═════ Data shown

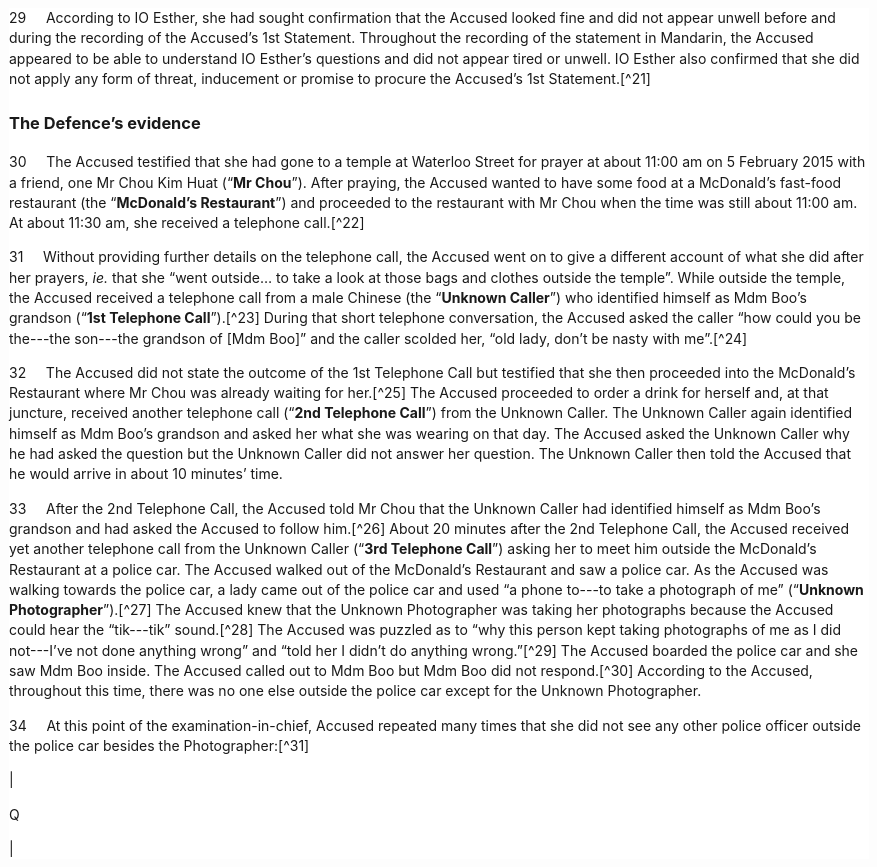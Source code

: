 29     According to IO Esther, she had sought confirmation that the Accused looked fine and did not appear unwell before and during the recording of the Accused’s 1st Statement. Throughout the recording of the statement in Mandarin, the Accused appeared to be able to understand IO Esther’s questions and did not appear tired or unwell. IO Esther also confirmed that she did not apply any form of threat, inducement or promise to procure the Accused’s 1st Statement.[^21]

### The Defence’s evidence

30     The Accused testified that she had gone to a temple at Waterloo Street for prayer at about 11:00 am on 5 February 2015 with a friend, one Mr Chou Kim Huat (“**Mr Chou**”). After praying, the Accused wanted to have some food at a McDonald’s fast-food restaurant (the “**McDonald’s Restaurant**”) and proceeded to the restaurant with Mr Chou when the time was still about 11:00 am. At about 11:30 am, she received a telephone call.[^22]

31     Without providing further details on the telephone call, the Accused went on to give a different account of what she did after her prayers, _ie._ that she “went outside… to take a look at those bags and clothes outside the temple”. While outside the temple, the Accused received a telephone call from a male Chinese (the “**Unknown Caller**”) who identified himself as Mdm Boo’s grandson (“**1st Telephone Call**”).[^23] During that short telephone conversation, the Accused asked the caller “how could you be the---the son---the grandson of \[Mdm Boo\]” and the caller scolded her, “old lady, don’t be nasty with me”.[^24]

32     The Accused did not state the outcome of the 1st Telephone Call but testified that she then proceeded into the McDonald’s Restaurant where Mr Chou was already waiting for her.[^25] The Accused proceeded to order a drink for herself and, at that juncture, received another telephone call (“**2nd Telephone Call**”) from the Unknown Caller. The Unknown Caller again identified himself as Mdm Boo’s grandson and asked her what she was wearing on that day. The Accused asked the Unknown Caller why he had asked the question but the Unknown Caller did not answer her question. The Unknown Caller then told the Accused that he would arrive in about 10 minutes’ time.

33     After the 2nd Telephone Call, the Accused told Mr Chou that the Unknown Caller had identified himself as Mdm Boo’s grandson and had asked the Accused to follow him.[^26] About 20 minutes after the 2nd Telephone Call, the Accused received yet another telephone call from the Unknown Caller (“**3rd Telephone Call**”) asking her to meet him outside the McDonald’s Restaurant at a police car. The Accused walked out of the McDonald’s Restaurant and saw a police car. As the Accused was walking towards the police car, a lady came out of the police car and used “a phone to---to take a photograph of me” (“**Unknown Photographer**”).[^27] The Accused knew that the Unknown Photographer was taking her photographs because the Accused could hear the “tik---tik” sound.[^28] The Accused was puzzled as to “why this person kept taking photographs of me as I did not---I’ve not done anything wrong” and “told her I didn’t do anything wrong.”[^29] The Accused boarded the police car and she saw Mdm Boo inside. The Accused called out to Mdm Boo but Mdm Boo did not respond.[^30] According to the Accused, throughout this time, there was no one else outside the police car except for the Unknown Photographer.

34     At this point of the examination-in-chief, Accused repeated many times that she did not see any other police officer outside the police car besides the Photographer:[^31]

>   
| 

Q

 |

══════════

▶ _What you need to do_
The reply must consist solely of the lines from the one containing "34     At this point" through the last line of the data, reproduced exactly.

▶ _Task output_
34     At this point of the examination-in-chief, Accused repeated many times that she did not see any other police officer outside the police car besides the Photographer:[^31]

>   
| 

Q

 |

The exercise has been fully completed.